== Exercise prompt ==
Consider the entries given below. Count the lines that include "přes" and give only the count.

== Data records ==
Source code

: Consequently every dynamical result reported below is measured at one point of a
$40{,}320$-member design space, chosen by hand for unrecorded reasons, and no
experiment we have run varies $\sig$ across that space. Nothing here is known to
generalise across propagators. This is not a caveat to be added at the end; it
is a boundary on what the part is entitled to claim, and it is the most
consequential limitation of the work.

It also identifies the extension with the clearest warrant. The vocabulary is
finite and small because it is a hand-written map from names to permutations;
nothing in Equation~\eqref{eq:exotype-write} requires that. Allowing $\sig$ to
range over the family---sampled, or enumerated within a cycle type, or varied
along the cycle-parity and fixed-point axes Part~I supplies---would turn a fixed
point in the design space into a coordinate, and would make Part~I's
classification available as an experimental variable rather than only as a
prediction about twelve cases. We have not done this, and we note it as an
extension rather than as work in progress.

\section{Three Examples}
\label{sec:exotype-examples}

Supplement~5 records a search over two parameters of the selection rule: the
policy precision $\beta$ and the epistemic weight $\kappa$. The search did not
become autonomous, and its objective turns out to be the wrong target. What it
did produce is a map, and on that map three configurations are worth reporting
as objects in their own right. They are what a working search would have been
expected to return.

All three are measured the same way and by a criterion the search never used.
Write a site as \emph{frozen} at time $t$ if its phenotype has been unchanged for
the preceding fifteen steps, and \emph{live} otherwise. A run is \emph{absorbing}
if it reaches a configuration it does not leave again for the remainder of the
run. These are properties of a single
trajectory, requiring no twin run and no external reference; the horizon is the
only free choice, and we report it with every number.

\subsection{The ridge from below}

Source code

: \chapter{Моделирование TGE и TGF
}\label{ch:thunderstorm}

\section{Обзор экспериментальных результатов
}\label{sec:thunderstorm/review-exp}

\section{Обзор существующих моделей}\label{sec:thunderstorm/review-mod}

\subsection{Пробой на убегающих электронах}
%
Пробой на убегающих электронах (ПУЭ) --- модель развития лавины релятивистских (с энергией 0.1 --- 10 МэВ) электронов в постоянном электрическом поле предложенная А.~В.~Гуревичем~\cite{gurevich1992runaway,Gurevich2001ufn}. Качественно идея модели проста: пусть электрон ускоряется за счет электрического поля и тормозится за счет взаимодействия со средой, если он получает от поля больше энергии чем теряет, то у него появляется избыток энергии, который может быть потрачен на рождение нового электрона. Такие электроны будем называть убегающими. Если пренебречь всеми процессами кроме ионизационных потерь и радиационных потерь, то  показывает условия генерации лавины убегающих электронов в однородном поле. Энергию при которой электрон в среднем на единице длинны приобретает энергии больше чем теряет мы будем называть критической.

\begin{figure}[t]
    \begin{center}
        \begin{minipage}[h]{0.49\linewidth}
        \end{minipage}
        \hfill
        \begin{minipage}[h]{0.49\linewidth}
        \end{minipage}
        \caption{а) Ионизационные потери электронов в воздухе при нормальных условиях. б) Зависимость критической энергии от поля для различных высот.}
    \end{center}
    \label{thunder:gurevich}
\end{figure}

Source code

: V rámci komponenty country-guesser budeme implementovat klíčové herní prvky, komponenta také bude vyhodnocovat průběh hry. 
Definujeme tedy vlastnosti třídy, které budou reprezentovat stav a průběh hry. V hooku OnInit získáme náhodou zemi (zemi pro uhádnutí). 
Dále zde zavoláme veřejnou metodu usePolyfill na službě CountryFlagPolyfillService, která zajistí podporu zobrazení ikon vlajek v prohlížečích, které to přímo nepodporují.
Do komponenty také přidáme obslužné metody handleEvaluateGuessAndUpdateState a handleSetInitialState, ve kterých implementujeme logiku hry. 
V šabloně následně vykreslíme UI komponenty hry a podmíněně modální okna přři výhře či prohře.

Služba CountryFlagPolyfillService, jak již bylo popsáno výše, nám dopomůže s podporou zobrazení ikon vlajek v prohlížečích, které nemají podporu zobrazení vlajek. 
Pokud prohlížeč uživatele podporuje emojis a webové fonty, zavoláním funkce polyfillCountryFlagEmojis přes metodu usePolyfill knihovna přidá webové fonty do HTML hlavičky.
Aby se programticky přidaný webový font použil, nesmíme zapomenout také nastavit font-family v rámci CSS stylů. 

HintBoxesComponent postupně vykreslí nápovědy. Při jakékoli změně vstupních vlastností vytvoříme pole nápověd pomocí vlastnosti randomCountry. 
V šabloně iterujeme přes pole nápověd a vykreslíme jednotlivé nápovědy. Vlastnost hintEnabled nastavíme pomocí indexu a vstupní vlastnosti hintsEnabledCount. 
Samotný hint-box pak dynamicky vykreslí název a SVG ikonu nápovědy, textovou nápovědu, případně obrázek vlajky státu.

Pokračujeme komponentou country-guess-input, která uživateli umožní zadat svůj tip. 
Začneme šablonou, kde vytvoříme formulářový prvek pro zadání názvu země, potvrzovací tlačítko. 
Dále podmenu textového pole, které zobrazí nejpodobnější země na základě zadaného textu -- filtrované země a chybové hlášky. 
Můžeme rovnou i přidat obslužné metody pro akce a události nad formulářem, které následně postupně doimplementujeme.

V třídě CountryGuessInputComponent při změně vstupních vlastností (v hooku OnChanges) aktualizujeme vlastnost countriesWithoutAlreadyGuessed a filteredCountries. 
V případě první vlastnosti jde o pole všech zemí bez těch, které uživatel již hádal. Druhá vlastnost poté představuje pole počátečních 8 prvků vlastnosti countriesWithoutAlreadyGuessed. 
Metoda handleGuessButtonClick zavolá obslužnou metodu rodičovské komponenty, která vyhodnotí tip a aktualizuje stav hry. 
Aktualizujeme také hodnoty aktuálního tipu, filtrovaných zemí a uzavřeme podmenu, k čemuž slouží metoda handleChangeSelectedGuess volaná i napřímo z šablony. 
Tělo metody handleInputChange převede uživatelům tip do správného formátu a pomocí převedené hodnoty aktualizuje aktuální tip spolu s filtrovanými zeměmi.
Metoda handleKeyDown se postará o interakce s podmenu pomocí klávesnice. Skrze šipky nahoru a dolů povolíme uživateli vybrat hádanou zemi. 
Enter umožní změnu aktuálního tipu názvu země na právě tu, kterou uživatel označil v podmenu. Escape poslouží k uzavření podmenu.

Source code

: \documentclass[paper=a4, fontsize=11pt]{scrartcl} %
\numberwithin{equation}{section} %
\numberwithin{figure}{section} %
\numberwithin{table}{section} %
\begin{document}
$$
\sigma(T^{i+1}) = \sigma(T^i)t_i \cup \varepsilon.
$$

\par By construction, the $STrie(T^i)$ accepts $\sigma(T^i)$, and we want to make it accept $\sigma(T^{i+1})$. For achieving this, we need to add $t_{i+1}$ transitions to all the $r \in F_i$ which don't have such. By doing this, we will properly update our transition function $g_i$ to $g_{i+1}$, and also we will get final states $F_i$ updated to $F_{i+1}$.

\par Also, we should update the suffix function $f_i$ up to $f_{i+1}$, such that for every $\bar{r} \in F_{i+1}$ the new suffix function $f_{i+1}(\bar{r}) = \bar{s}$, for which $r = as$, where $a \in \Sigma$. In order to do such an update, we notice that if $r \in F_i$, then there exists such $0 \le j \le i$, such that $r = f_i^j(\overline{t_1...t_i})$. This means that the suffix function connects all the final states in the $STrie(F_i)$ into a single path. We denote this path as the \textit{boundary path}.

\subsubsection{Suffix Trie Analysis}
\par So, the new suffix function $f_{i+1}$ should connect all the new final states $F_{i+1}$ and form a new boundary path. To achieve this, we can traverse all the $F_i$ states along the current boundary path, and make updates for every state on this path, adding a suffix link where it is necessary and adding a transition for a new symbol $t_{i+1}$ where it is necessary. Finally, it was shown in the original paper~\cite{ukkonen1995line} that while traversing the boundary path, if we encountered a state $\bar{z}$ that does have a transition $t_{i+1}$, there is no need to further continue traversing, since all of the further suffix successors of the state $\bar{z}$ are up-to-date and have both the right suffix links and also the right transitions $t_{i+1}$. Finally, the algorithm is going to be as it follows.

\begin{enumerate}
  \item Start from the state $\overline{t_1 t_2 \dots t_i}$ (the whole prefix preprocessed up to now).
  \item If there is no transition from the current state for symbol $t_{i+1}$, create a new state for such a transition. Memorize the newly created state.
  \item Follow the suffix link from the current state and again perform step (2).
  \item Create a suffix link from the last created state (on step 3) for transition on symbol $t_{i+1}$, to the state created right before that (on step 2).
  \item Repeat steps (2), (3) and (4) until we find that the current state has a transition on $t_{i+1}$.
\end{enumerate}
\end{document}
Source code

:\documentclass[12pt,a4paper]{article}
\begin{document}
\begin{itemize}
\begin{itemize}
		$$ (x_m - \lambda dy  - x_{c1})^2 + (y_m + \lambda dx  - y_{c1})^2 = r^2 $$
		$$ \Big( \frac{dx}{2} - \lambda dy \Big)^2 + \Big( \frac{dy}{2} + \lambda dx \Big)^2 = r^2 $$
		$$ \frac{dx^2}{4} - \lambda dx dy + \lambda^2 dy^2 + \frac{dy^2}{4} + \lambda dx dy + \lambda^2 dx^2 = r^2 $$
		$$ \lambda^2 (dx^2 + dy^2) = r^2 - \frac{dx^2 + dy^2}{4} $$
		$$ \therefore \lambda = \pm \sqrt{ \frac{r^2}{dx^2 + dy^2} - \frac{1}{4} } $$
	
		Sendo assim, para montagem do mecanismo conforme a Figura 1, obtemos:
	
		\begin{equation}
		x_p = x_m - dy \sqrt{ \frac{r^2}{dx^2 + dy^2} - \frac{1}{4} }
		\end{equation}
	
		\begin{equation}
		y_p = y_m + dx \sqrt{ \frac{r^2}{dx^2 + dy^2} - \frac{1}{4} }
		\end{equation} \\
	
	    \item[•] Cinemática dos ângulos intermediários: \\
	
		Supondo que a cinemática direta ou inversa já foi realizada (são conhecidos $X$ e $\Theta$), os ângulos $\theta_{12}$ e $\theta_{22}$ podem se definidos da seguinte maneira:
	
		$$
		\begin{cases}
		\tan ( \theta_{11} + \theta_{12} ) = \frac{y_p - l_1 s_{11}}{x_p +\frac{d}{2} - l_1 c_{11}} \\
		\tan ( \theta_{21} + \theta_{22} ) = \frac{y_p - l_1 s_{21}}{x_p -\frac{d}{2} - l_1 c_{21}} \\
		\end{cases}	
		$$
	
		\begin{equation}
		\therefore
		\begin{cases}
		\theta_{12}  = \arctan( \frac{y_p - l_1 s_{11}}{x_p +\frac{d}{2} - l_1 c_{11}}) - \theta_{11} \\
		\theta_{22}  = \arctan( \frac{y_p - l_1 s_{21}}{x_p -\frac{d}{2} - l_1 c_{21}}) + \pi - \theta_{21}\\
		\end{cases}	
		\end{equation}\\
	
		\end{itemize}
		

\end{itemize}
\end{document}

== Response area ==
2